| Provided records |
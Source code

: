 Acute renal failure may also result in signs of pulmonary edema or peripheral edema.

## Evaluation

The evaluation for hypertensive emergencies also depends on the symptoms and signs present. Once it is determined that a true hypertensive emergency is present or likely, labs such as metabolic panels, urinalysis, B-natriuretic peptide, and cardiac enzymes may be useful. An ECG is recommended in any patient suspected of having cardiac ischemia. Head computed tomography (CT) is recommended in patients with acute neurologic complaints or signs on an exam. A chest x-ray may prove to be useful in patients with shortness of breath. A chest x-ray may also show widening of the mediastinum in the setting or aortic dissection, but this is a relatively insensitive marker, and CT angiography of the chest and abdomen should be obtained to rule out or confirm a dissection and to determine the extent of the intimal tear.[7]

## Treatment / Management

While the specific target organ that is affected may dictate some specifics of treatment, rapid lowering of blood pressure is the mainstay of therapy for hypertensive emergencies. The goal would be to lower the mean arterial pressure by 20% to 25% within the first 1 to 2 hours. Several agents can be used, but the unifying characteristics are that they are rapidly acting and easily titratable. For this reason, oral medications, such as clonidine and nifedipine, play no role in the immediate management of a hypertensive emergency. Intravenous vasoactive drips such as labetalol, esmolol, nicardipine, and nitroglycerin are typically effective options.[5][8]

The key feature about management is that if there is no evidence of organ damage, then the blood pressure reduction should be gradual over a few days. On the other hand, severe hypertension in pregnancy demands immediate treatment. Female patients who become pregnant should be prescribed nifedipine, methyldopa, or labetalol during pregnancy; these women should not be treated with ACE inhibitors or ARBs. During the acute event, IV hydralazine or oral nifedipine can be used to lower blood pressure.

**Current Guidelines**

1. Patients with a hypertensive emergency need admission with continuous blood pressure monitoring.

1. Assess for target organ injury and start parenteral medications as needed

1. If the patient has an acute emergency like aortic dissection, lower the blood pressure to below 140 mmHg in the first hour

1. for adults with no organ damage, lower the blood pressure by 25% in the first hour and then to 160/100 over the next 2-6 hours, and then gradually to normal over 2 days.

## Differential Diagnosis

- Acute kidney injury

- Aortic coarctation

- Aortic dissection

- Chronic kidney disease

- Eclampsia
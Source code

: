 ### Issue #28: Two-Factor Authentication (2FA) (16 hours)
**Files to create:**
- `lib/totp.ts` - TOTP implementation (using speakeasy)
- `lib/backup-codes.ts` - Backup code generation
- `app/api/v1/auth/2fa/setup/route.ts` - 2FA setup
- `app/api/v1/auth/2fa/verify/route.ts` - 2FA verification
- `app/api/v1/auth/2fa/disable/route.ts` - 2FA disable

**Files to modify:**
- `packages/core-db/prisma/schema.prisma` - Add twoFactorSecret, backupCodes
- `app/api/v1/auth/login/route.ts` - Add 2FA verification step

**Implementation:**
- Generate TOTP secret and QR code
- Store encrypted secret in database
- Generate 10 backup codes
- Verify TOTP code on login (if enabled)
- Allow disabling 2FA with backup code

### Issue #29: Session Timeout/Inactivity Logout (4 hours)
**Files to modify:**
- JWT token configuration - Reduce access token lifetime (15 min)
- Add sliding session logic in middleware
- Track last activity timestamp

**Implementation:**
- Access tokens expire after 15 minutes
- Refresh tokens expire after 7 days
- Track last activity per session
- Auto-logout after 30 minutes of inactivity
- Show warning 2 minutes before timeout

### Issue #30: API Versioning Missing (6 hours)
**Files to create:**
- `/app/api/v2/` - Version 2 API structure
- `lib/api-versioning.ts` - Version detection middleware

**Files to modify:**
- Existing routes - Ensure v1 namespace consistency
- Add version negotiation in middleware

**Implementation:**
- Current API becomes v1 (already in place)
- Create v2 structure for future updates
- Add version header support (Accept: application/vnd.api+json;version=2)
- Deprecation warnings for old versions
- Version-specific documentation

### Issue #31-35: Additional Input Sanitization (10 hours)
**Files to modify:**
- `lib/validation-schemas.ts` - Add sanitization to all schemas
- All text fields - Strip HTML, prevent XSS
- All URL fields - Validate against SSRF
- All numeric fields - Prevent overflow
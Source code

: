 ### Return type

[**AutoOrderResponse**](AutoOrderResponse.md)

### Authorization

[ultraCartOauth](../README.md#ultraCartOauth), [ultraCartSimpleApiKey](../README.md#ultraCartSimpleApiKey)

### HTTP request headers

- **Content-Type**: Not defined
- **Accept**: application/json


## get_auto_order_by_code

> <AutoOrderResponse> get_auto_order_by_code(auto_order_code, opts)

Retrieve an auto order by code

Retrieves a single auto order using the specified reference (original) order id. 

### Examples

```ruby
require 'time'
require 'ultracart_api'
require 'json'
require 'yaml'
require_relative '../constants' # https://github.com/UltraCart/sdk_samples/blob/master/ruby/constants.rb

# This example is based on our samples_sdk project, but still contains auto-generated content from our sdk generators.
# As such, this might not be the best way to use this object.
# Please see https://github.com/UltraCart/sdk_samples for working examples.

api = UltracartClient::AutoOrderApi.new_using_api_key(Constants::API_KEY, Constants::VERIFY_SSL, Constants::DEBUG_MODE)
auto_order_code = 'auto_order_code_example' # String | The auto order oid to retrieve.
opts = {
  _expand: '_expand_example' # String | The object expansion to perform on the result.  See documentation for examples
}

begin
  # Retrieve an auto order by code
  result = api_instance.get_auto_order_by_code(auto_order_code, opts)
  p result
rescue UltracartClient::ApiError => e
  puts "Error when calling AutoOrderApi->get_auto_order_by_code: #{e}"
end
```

| How to complete this task |
How many of the lines above include the string "AutoOrderApi"? Answer with the number only.

| Result of this exercise |
2